Nereden başlayıp ne anlatayım bende pek bilmiyorum…
Kilis’te babaannemin mutfağında başlayıp -bilenler bilir -,
Bursa santral garaj’da “SemSek”le
devam eden ve en nihayetinde Paris’te
Louvre müzesinde biten uzun bir hikaye ve upuzun bir yoldu.
Yola çıkarken rotanın böyle olacağı aklıma hiç gelmemişti.
Yerel bir gazetede bir haberim çıksa herşeye razıydım, en büyük hedefim buydu.
Dünyam küçük,
hedeflerim rüyalarımda
ve çalışarak ama gerçekten çok çalışarak günler geçti.
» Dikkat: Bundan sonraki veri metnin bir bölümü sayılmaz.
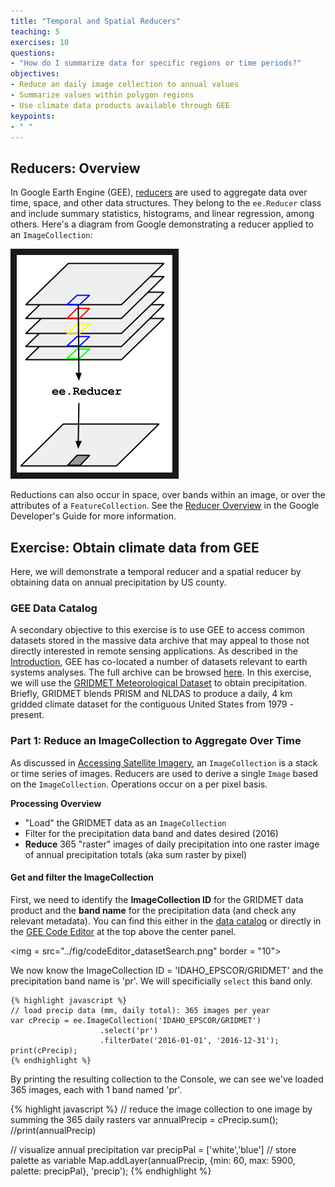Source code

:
 ```yaml
---
title: "Temporal and Spatial Reducers"
teaching: 5
exercises: 10
questions:
- "How do I summarize data for specific regions or time periods?"
objectives:
- Reduce an daily image collection to annual values
- Summarize values within polygon regions
- Use climate data products available through GEE
keypoints:
- " "
---
```


## Reducers: Overview

In Google Earth Engine (GEE), [reducers](https://developers.google.com/earth-engine/reducers_intro) are used to aggregate data over time, space, and other data structures. They belong to the `ee.Reducer` class and include summary statistics, histograms, and linear regression, among others. Here's a diagram from Google demonstrating a reducer applied to an `ImageCollection`:

<img src="../fig/GEE_Reduce_ImageCollection.png" border = "10">

Reductions can also occur in space, over bands within an image, or over the attributes of a `FeatureCollection`. See the [Reducer Overview](https://developers.google.com/earth-engine/reducers_intro) in the Google Developer's Guide for more information.

## Exercise: Obtain climate data from GEE
Here, we will demonstrate a temporal reducer and a spatial reducer by obtaining data on annual precipitation by US county. 

### GEE Data Catalog
A secondary objective to this exercise is to use GEE to access common datasets stored in the massive data archive that may appeal to those not directly interested in remote sensing applications. As described in the [Introduction](https://geohackweek.github.io/GoogleEarthEngine/01-introduction/), GEE has co-located a number of datasets relevant to earth systems analyses. The full archive can be browsed [here](https://code.earthengine.google.com/datasets/). In this exercise, we will use the [GRIDMET Meteorological Dataset](https://code.earthengine.google.com/dataset/IDAHO_EPSCOR/GRIDMET)  to obtain precipitation. Briefly, GRIDMET blends PRISM and NLDAS to produce a daily, 4 km gridded climate dataset for the contiguous United States from 1979 - present.

### Part 1: Reduce an ImageCollection to Aggregate Over Time
As discussed in [Accessing Satellite Imagery](https://geohackweek.github.io/GoogleEarthEngine/03-load-imagery/), an `ImageCollection` is a stack or time series of images. Reducers are used to derive a single `Image` based on the `ImageCollection`. Operations occur on a per pixel basis.

**Processing Overview**

* "Load" the GRIDMET data as an `ImageCollection` 
* Filter for the precipitation data band and dates desired (2016)
* **Reduce** 365 "raster" images of daily precipitation into one raster image of annual precipitation totals (aka sum raster by pixel)

#### Get and filter the ImageCollection
First, we need to identify the **ImageCollection ID** for the GRIDMET data product and the **band name** for the precipitation data (and check any relevant metadata). You can find this either in the [data catalog](https://code.earthengine.google.com/datasets/) or directly in the [GEE Code Editor](https://code.earthengine.google.com/) at the top above  the center panel.

<img = src="../fig/codeEditor_datasetSearch.png" border = "10">

We now know the ImageCollection ID = 'IDAHO_EPSCOR/GRIDMET' and the precipitation band name is 'pr'. We will specificially `select` this band only.

```
{% highlight javascript %}
// load precip data (mm, daily total): 365 images per year 
var cPrecip = ee.ImageCollection('IDAHO_EPSCOR/GRIDMET')
                    .select('pr')
                    .filterDate('2016-01-01', '2016-12-31');
print(cPrecip);  
{% endhighlight %}
```

By printing the resulting collection to the Console, we can see we've loaded 365 images, each with 1 band named 'pr'.

{% highlight javascript %}
// reduce the image collection to one image by summing the 365 daily rasters
var annualPrecip = cPrecip.sum();
//print(annualPrecip)

// visualize annual precipitation 
var precipPal = ['white','blue'] // store palette as variable
Map.addLayer(annualPrecip, {min: 60, max: 5900, palette: precipPal}, 'precip');
{% endhighlight %}
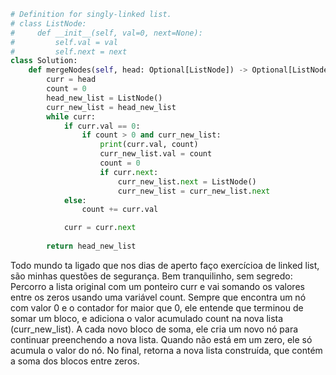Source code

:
 ``` PYTHON
# Definition for singly-linked list.
# class ListNode:
#     def __init__(self, val=0, next=None):
#         self.val = val
#         self.next = next
class Solution:
    def mergeNodes(self, head: Optional[ListNode]) -> Optional[ListNode]:
        curr = head
        count = 0
        head_new_list = ListNode()
        curr_new_list = head_new_list
        while curr:
            if curr.val == 0:
                if count > 0 and curr_new_list:
                    print(curr.val, count)
                    curr_new_list.val = count
                    count = 0
                    if curr.next:
                        curr_new_list.next = ListNode()
                        curr_new_list = curr_new_list.next
            else:
                count += curr.val

            curr = curr.next
        
        return head_new_list
```                
        
Todo mundo ta ligado que nos dias de aperto faço exercícioa de linked list, são minhas questões de segurança. Bem tranquilinho, sem segredo:
Percorro a lista original com um ponteiro curr e vai somando os valores entre os zeros usando uma variável count. Sempre que encontra um nó com valor 0 e o contador for maior que 0, ele entende que terminou de somar um bloco, e adiciona o valor acumulado count na nova lista (curr_new_list). A cada novo bloco de soma, ele cria um novo nó para continuar preenchendo a nova lista. Quando não está em um zero, ele só acumula o valor do nó. No final, retorna a nova lista construída, que contém a soma dos blocos entre zeros.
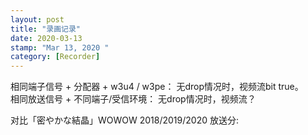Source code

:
 ```yaml
---
layout: post 
title: "录画记录"
date: 2020-03-13
stamp: "Mar 13, 2020 " 
category: [Recorder]
---
```


相同端子信号 + 分配器 + w3u4 / w3pe： 无drop情况时，视频流bit true。  
相同放送信号 + 不同端子/受信环境： 无drop情况时，视频流？

对比「密やかな結晶」WOWOW 2018/2019/2020 放送分:
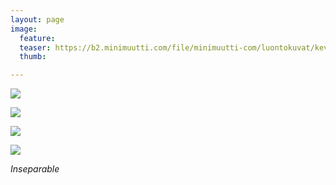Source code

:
 ```yaml
---
layout: page
image:
  feature:
  teaser: https://b2.minimuutti.com/file/minimuutti-com/luontokuvat/kev%C3%A4t/4/DS52049-245px.jpg
  thumb:

---
```


![](https://b2.minimuutti.com/file/minimuutti-com/luontokuvat/kev%C3%A4t/4/DS52039-800px.jpg)

![](https://b2.minimuutti.com/file/minimuutti-com/luontokuvat/kev%C3%A4t/4/DS52045-800px.jpg)

![](https://b2.minimuutti.com/file/minimuutti-com/luontokuvat/kev%C3%A4t/4/DS52049-800px.jpg)

![](https://b2.minimuutti.com/file/minimuutti-com/luontokuvat/kev%C3%A4t/4/DS52052-800px.jpg)

*Inseparable*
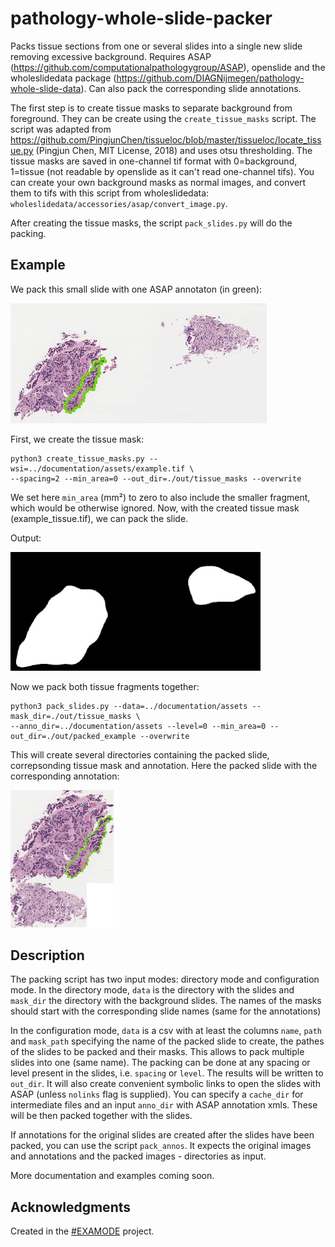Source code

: # pathology-whole-slide-packer

Packs tissue sections from one or several slides into a single new slide removing excessive background.
Requires ASAP (https://github.com/computationalpathologygroup/ASAP), openslide and the wholeslidedata package 
(https://github.com/DIAGNijmegen/pathology-whole-slide-data).
Can also pack the corresponding slide annotations.

The first step is to create tissue masks to separate background from foreground.
They can be create using the `create_tissue_masks` script. The script was adapted from https://github.com/PingjunChen/tissueloc/blob/master/tissueloc/locate_tissue.py
(Pingjun Chen, MIT License, 2018) and uses otsu thresholding. The tissue masks are saved in one-channel tif format 
with 0=background, 1=tissue (not readable by openslide as it can't read one-channel tifs).
You can create your own background masks as normal images, and convert them to tifs with this script from wholeslidedata:
`wholeslidedata/accessories/asap/convert_image.py`.

After creating the tissue masks, the script `pack_slides.py` will do the packing.

## Example
We pack this small slide with one ASAP annotaton (in green):

<img src="documentation/assets/example_anno.jpg" style="width:410px;">

First, we create the tissue mask:
```
python3 create_tissue_masks.py --wsi=../documentation/assets/example.tif \
--spacing=2 --min_area=0 --out_dir=./out/tissue_masks --overwrite
```
We set here `min_area` (mm²) to zero to also include the smaller fragment, which would be otherwise ignored.
Now, with the created tissue mask (example_tissue.tif), we can pack the slide.

Output:

<img src="./documentation/assets/example_tissue_mask.jpg" style="width:400px;">

Now we pack both tissue fragments together:
```
python3 pack_slides.py --data=../documentation/assets --mask_dir=./out/tissue_masks \
--anno_dir=../documentation/assets --level=0 --min_area=0 --out_dir=./out/packed_example --overwrite
```
This will create several directories containing the packed slide, correpsonding tissue mask
and annotation. Here the packed slide with the corresponding annotation:

<img src="documentation/assets/example_packed_anno.jpg" style="width:165px;">

## Description

The packing script has two input modes: directory mode and configuration mode.
In the directory mode, `data` is the directory with the slides and `mask_dir` the directory with
the background slides. The names of the masks should start with the corresponding slide names (same for the annotations)

In the configuration mode, `data` is a csv with at least the columns `name`, `path` and `mask_path`
specifying the name of the packed slide to create, the pathes of the slides to be packed and their masks.
This allows to pack multiple slides into one (same name). The packing can be done at any spacing or level present in the slides, 
i.e. `spacing` or `level`. The results will be written to `out_dir`. It will also create convenient symbolic links to open the slides
with ASAP (unless `nolinks` flag is supplied). You can specify a `cache_dir` for 
intermediate files and an input `anno_dir` with ASAP annotation xmls. These will be then packed together with the slides. 

If annotations for the original slides are created after the slides have been packed, you can use the script `pack_annos`.
It expects the original images and annotations and the packed images - directories as input.

More documentation and examples coming soon.

## Acknowledgments
Created in the [#EXAMODE](https://www.examode.eu) project.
Yolda elimi tutan ve hiç birakmayan benimde tüm dünyayı
kenara yitip elini birakmayacağım ve yaptığım her işi koşulsuz destekleyen
insanlarım oldu. Onların hepsini de biriktirdim…her yazdığımı okuyan bana her
işimde fikir veren, yolun her yeni ayrımında bana hayırlısı için dua eden bazen
yakınımda bazense hiç tanışmadığım ama bildiğim insanlarım oldu.
Louvre müzesindeki o eşsiz gecenin sonunda,
“Dünya’nın en iyi yemek tarihi” kitabının yazarı oldum. Tüm
bu macera başımı nasıl döndürdü anlatamam. Nereden nerelere gelmiştim….
Bu uzun yolculukta bana canı gönülden inanan ve koşulsuz
desekleyen tanıdığım ve tanımadığım bütün dostlarıma çok teşekkür ederim…sizin
dualarınız, temennileriniz ve dileklerinizle Louvre müzesinden büyük bir başarı
ile çıktım.
Her şey için çok çok şükür…
Hikayemi bitmiş gibi yazsamda asıl şimdi başlıyor.